LONDON, March 3 — Crude oil benchmarks rose about 8 per cent today, soaring for a third session as the US-Israeli conflict with Iran widens, disrupting fuel shipments and heightening fears of further Middle East oil and gas supply disruption.

Brent crude futures were up US$6.05 (RM23.9), or 7.8 per cent, at US$83.79 a barrel by 1143 GMT after touching their highest since July 2024 at US$85.12.

US West Texas Intermediate crude gained US$5.31, or 7.5 per cent, to US$76.54 after hitting its highest since June at US$77.53.

The US and Israeli air war against Iran has widened since Israel’s first attacks on Saturday, with Israel attacking Lebanon, and Iran responding with strikes against energy infrastructure in Gulf countries and tankers in the Strait of Hormuz, through which a fifth of the world’s oil and liquefied natural gas typically passes.

Tankers and container ships are avoiding the waterway after insurers cancelled coverage for vessels and global oil and gas shipping rates soared. Concerns increased after Iranian media reported yesterday that a senior Iranian Revolutionary Guards official said the Strait of Hormuz is closed, warning ⁠that Iran will fire on any ship trying to pass.

“While ⁠there are concerns about oil flows through the Strait of Hormuz, a ⁠greater risk to the market would ⁠be Iran targeting additional ⁠energy infrastructure in the region. This could lead to more prolonged outages,” ING analysts said in a note.

United Arab Emirates authorities are dealing with a serious fire at Fujairah port, state media said today. Iraq’s Kirkuk ⁠crude oil loadings at Turkey’s Ceyhan port stopped on Tuesday, a shipping source told Reuters.

Since the start of attacks across the region, oil and gas infrastructure in several countries has been shut down because of damage or as a precautionary measure. Qatar has stopped liquefied natural gas production, Israel has stopped production at some gas fields, Saudi Arabia shut its biggest refinery and output in Iraqi Kurdistan has virtually ceased.
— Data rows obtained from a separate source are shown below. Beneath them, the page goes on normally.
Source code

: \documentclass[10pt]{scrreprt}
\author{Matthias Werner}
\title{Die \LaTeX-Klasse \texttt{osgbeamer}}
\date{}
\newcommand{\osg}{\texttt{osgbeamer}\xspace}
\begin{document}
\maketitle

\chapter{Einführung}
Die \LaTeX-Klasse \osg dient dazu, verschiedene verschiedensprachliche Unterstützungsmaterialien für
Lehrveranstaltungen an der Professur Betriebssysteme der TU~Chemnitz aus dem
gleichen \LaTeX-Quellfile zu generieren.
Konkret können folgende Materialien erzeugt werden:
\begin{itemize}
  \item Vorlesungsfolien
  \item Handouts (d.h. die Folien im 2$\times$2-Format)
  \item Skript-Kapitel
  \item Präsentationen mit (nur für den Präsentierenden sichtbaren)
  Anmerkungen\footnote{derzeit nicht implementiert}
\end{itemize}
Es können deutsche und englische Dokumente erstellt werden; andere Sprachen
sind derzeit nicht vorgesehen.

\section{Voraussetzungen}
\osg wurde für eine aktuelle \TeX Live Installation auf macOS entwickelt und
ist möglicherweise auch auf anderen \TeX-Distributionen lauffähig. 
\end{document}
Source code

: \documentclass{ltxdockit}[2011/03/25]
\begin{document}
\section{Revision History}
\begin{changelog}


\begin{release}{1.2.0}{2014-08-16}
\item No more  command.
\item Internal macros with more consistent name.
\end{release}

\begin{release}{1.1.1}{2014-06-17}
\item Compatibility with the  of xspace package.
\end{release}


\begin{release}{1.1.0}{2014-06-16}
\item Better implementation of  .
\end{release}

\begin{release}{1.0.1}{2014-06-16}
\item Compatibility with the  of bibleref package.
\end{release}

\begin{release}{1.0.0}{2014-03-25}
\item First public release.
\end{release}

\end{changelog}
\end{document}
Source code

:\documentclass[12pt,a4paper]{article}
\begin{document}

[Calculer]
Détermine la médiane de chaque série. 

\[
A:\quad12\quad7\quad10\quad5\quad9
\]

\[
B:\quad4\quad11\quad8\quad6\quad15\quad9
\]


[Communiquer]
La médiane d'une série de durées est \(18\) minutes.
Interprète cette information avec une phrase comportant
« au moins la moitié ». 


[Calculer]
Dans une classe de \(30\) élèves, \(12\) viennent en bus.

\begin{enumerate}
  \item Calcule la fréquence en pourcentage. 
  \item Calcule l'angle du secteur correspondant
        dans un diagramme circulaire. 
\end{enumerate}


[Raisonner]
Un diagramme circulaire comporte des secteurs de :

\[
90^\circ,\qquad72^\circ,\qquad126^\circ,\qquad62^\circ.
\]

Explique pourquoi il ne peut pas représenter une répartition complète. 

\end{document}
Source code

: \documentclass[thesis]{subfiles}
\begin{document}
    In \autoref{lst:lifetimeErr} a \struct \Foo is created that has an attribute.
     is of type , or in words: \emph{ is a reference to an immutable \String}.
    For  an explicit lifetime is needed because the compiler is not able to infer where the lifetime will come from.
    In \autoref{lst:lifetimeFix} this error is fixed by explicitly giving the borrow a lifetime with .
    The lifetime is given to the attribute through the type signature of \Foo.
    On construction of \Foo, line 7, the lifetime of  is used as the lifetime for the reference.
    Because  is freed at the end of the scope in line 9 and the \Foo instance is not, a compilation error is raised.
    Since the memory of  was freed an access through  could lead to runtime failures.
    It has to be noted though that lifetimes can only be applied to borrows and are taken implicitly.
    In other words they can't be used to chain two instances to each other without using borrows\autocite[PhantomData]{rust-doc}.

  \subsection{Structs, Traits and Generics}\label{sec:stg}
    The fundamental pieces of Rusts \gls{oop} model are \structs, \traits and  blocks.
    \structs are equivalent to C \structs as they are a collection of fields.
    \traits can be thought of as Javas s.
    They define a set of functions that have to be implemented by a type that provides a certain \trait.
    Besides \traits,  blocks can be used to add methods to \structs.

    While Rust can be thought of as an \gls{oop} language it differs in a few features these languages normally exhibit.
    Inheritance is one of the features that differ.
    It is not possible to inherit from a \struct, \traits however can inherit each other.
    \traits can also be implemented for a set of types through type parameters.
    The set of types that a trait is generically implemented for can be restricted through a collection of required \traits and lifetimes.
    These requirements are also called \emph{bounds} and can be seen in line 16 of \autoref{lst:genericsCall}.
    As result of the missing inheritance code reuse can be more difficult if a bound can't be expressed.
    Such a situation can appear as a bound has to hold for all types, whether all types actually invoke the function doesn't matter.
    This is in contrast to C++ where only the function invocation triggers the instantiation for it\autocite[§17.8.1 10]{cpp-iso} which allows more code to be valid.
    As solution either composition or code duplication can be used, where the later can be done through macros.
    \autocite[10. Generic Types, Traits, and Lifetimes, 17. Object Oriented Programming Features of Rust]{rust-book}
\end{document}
In ⁠gas markets, benchmark Dutch contracts, British gas prices and European and Asian LNG prices all jumped. Analysts expect oil prices to remain elevated over the coming days while markets focus on the impact ⁠of the escalating conflict.

Bernstein yesterday raised its 2026 Brent oil price assumption to US$80 a barrel from US$65 but said ⁠that prices could reach US$120-US$150 ⁠in an extreme case of prolonged conflict.

Refined product futures are also gaining because Middle East processing facilities are at risk.

US ultra-low-sulfur diesel futures were up more than 11 per cent at US$3.22 a gallon after reaching a two-year high yesterday. Gasoline futures were up 5 per cent at US$2.49 a gallon.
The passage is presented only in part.